The board of directors at Shell is being sued by a group of shareholders who claim the board is personally liable for mismanaging the company’s climate risk. The lawsuit filed by ClientEarth, an activist shareholder group, attempts to hold all 13 of Shell’s directors responsible—not the company itself—for failing to devise a climate strategy that, it argues, cuts fuel emissions in line with the Paris agreement.

“Today, we have taken the first step in legal action against the Board of Directors of Shell, seeking to hold it liable for failing to properly prepare for the energy transition,” reads a statement posted by ClientEarth. “This is the first ever case of its kind.”

On a webpage announcing the suit, Paul Benson, a lawyer for ClientEarth, rips into Shell’s board, arguing the company is “seriously exposed to the risks of climate change, yet its climate plan is fundamentally flawed. Shell’s Board is increasing the company’s vulnerability to climate risk, putting the long-term value of the company in jeopardy.”

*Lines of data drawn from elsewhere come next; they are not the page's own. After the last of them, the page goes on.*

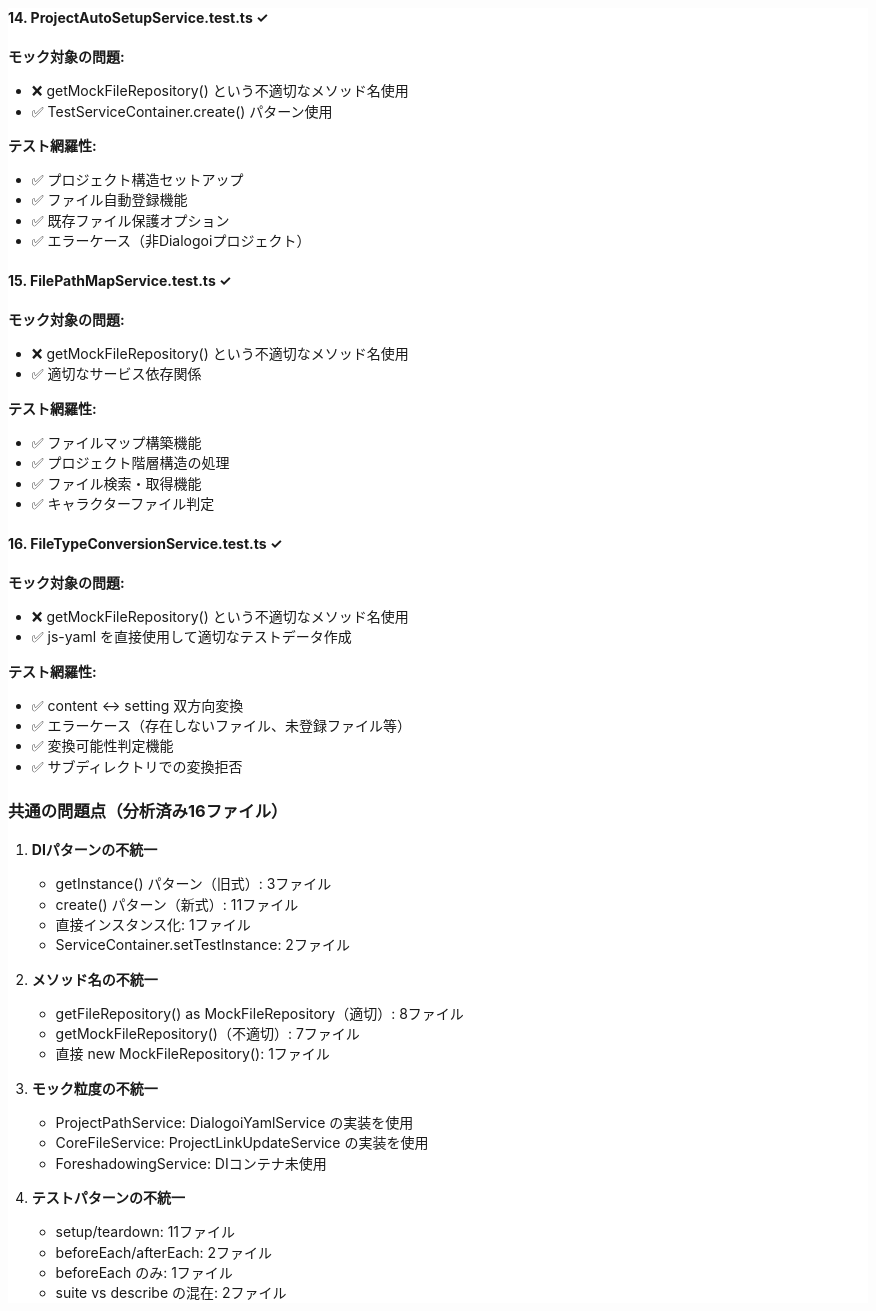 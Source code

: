 #### 14. ProjectAutoSetupService.test.ts ✓
**モック対象の問題:**
- ❌ getMockFileRepository() という不適切なメソッド名使用
- ✅ TestServiceContainer.create() パターン使用

**テスト網羅性:**
- ✅ プロジェクト構造セットアップ
- ✅ ファイル自動登録機能
- ✅ 既存ファイル保護オプション
- ✅ エラーケース（非Dialogoiプロジェクト）

#### 15. FilePathMapService.test.ts ✓
**モック対象の問題:**
- ❌ getMockFileRepository() という不適切なメソッド名使用
- ✅ 適切なサービス依存関係

**テスト網羅性:**
- ✅ ファイルマップ構築機能
- ✅ プロジェクト階層構造の処理
- ✅ ファイル検索・取得機能
- ✅ キャラクターファイル判定

#### 16. FileTypeConversionService.test.ts ✓
**モック対象の問題:**
- ❌ getMockFileRepository() という不適切なメソッド名使用
- ✅ js-yaml を直接使用して適切なテストデータ作成

**テスト網羅性:**
- ✅ content ↔ setting 双方向変換
- ✅ エラーケース（存在しないファイル、未登録ファイル等）
- ✅ 変換可能性判定機能
- ✅ サブディレクトリでの変換拒否

### 共通の問題点（分析済み16ファイル）

1. **DIパターンの不統一**
   - getInstance() パターン（旧式）: 3ファイル
   - create() パターン（新式）: 11ファイル  
   - 直接インスタンス化: 1ファイル
   - ServiceContainer.setTestInstance: 2ファイル

2. **メソッド名の不統一**
   - getFileRepository() as MockFileRepository（適切）: 8ファイル
   - getMockFileRepository()（不適切）: 7ファイル
   - 直接 new MockFileRepository(): 1ファイル

3. **モック粒度の不統一**
   - ProjectPathService: DialogoiYamlService の実装を使用
   - CoreFileService: ProjectLinkUpdateService の実装を使用
   - ForeshadowingService: DIコンテナ未使用

4. **テストパターンの不統一**
   - setup/teardown: 11ファイル
   - beforeEach/afterEach: 2ファイル
   - beforeEach のみ: 1ファイル
   - suite vs describe の混在: 2ファイル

For its 2021 annual meeting last May, Shell published a climate plan that outlined a strategy to become net-zero by 2050, a timetable it described as “in step with society’s progress towards the goal of the UN Paris Agreement on climate change.”

However, 11% of shareholders voted against it, versus 19 other resolutions that garnered near-unanimous support. In its own opposition to the plan, ClientEarth has pointed to recent research showing that Shell’s new strategy would actually result in a 4% rise in net emissions by 2030, and concluding that the company is unlikely to meet even its own targets, much less more aggressive ones set by scientists.

The group filed its lawsuit in England, where it can allege the directors have breached their duties under the Companies Act, an extremely comprehensive law covering British businesses. If their suit were successful, Shell could be ordered to adopt a climate strategy with new, concrete steps that align better with the Paris agreement. However, a loss could hurt ClientEarth, which could have to shoulder the entire case’s costs, including all 13 Shell directors’ legal fees. The environmental group has created a whole URL, RedirectingShell.com, where it implores other shareholders to join them.

Online, the group also lays out why it believes Shell’s board has acted unlawfully:

We’re arguing that the Board’s failure to properly manage climate risk to Shell means that it is breaching its legal duties. The Board has failed to adopt and implement a climate strategy that truly aligns with the Paris Agreement goal to keep global temperature rises to below 1.5°C by 2050. We believe the Board is breaching its duties under the UK Companies Act, which legally requires it to act in a way that promotes the company’s success, exercising reasonable care, skill and diligence.”

Reached for comment, a Shell spokesperson told Fast Company, “Addressing climate change requires a truly collaborative, society-wide approach. We do not believe the courtroom is the right venue to address climate change, but that smart policy from government, supported by inclusive action from all business sectors, including ours, is the appropriate way to reach solutions and drive progress.”

Shell has faced previous legal action over the pace at which it’s moving to curb emissions. Last May, a Dutch court ruled the company had to step up its efforts to reduce CO2 emissions, ruling Shell was “obligated” to cut them by 45% before 2031, including emissions coming from any fuel that it sells. Shell is currently appealing that ruling.

This post has been updated with Shell’s statement.